This happy system gets all screwed up when we record our own DVDs. Most recorders don't embed the "auto-unsqueeze" signal in their DVDs, so you need to manually use the Picture Size or Aspect Ratio button on the TV and/or receiver remote to cycle thru the stretch/squeeze setting until the picture looks normal. The correct setting for widescreen DVDs is usually named "Full," choosing "Normal/4:3" squeezes the picture, choosing "Just" or "Wide Zoom" gives an in-between compromise, and of course "Zoom" magnifies the middle of the picture to fill the screen. If your problem videos are the old 4:3 size and being incorrectly stretched, use the "4:3" or "Normal" setting on the TV to unstretch back to the old squarer picture framing.
Try those different TV screen Picture settings first, and see if that helps. If not, figuring out your problem could get very complicated and you may just want to ask a tech-savvy friend to come and personally look over your system. It would take many paragraphs to explain all the possible conflicts between DVD recorder, A/V receiver, and TV. But someone who knows how this stuff all works based on personal experience could help you much quicker by visiting, and having a look at your system.
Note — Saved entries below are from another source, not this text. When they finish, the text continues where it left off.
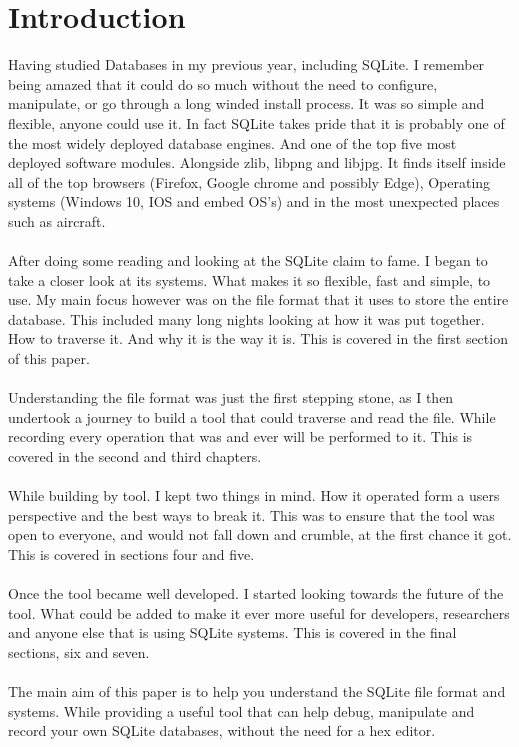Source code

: \section*{Introduction}
\label{sec:introduction}

Having studied Databases in my previous year, including SQLite. I remember being amazed that it could do so much without the need to configure, manipulate, or go through a long winded install process. It was so simple and flexible, anyone could use it. In fact SQLite takes pride that it is probably one of the most widely deployed database engines. And one of the top five most deployed software modules. Alongside zlib, libpng and libjpg. It finds itself inside all of the top browsers (Firefox, Google chrome and possibly Edge), Operating systems (Windows 10, IOS and embed OS's) and in the most unexpected places such as aircraft.
\\\\
After doing some reading and looking at the SQLite claim to fame. I began to take a closer look at its systems. What makes it so flexible, fast and simple, to use. My main focus however was on the file format that it uses to store the entire database. This included many long nights looking at how it was put together. How to traverse it. And why it is the way it is. This is covered in the first section of this paper.
\\\\
Understanding the file format was just the first stepping stone, as I then undertook a journey to build a tool that could traverse and read the file. While recording every operation that was and ever will be performed to it. This is covered in the second and third chapters.
\\\\
While building by tool. I kept two things in mind. How it operated form a users perspective and the best ways to break it. This was to ensure that the tool was open to everyone, and would not fall down and crumble, at the first chance it got. This is covered in sections four and five. 
\\\\
Once the tool became well developed. I started looking towards the future of the tool. What could be added to make it ever more useful for developers, researchers and anyone else that is using SQLite systems. This is covered in the final sections, six and seven.
\\\\
The main aim of this paper is to help you understand the SQLite file format and systems. While providing a useful tool that can help debug, manipulate and record your own SQLite databases, without the need for a hex editor.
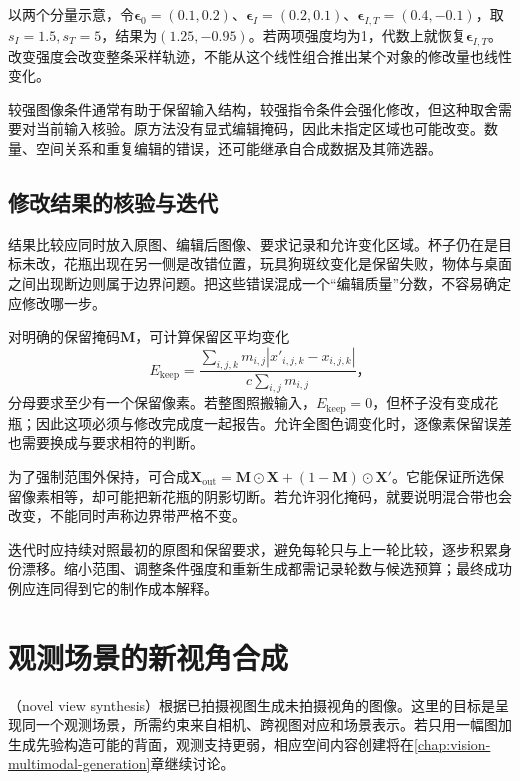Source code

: 以两个分量示意，令$\bm{\epsilon}_0=(0.1,0.2)$、$\bm{\epsilon}_I=(0.2,0.1)$、$\bm{\epsilon}_{I,T}=(0.4,-0.1)$，取$s_I=1.5,s_T=5$，结果为$(1.25,-0.95)$。若两项强度均为1，代数上就恢复$\bm{\epsilon}_{I,T}$。改变强度会改变整条采样轨迹，不能从这个线性组合推出某个对象的修改量也线性变化。

较强图像条件通常有助于保留输入结构，较强指令条件会强化修改，但这种取舍需要对当前输入核验。原方法没有显式编辑掩码，因此未指定区域也可能改变。数量、空间关系和重复编辑的错误，还可能继承自合成数据及其筛选器。

\subsection{修改结果的核验与迭代}
\label{sec:vision-generation-editing-check}

结果比较应同时放入原图、编辑后图像、要求记录和允许变化区域。杯子仍在是目标未改，花瓶出现在另一侧是改错位置，玩具狗斑纹变化是保留失败，物体与桌面之间出现断边则属于边界问题。把这些错误混成一个“编辑质量”分数，不容易确定应修改哪一步。

对明确的保留掩码$\bm{M}$，可计算保留区平均变化
\begin{equation}
 E_{\mathrm{keep}}=
 \frac{\sum_{i,j,k}m_{i,j}
       |x'_{i,j,k}-x_{i,j,k}|}
 {c\sum_{i,j}m_{i,j}}\text{，}
 \label{eq:vision-edit-preservation}
\end{equation}
分母要求至少有一个保留像素。若整图照搬输入，$E_{\mathrm{keep}}=0$，但杯子没有变成花瓶；因此这项必须与修改完成度一起报告。允许全图色调变化时，逐像素保留误差也需要换成与要求相符的判断。

为了强制范围外保持，可合成$\bm{X}_{\mathrm{out}}=\bm{M}\odot\bm{X}+(1-\bm{M})\odot\bm{X}'$。它能保证所选保留像素相等，却可能把新花瓶的阴影切断。若允许羽化掩码，就要说明混合带也会改变，不能同时声称边界带严格不变。

迭代时应持续对照最初的原图和保留要求，避免每轮只与上一轮比较，逐步积累身份漂移。缩小范围、调整条件强度和重新生成都需记录轮数与候选预算；最终成功例应连同得到它的制作成本解释。

\section{观测场景的新视角合成}
\label{sec:vision-generation-novel-view}

（novel view synthesis）根据已拍摄视图生成未拍摄视角的图像。这里的目标是呈现同一个观测场景，所需约束来自相机、跨视图对应和场景表示。若只用一幅图加生成先验构造可能的背面，观测支持更弱，相应空间内容创建将在\ref{chap:vision-multimodal-generation}章继续讨论。

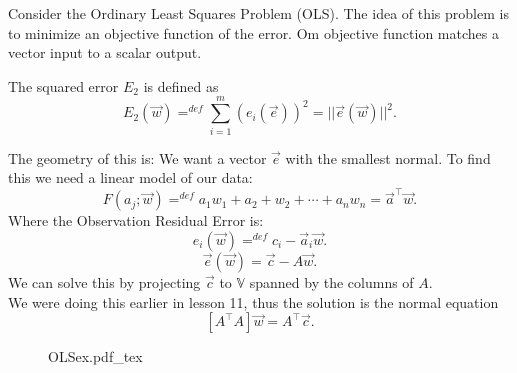 \documentclass[12pt]{book}
\newcommand{\incfig}[1]{%
    {#1.pdf_tex}
}
\begin{document}
Consider the Ordinary Least Squares Problem (OLS). 
The idea of this problem is to minimize an objective function of the error. 
Om objective function matches a vector input to a scalar output.

The squared error $E_2$ is defined as
 \[
E_2(\vec w) =^{def} \sum^m_{i=1}{(e_i(\vec e))}^2 = ||\vec e(\vec w) ||^2
.\] 

The geometry of this is: We want a vector $\vec e$ with the smallest normal.
To find this we need a linear model of our data:
 \[
F(a_j;\vec w)=^{def}  a_1w_1+a_2+w_2+\cdots+a_n w_n = \vec a^\top \vec w
.\] 
Where the Observation Residual Error is:
\[
e_i(\vec w)=^{def} c_i-\vec a_i \vec w
.\] 
\[
\vec e(\vec w) = \vec c-A\vec w
.\] 
We can solve this by projecting $\vec c$ to  $\mathbb{V}$ spanned by the columns of  $A$.\\
We were doing this earlier in lesson 11, thus the solution is the normal equation
 \[
[A^\top A]\vec w = A^\top \vec c
.\] 
\begin{figure}[h]
        \centering
        \incfig{OLSex}
\end{figure}
\end{document}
Just as an example, your Toshiba must be set to match the TV. If you previously owned an older tube TV and then recently switched to a 16:9 flat screen, you might need to "tell" that to the Toshiba (HDMI should automatically sense this kind of thing, but sometimes you need to manually change the TV setting from "4:3" to "16:9.") There's also an "upscaling" or "resolution" setting in the Toshiba that affects the HDMI and Component connections to the TV. People are often tempted to use the highest possible 1080 setting, assuming it will give the best quality, but the 1080 output from most DVD units forces every video to a widescreen stretch (even if the video isn't widescreen at all), which then disables the TV from showing standard 4:3 videos (like old TV shows) correctly. A lot of DVD player/recorders (and most BluRay decks) will only play 4:3 material correctly at resolution settings of 720 or 480.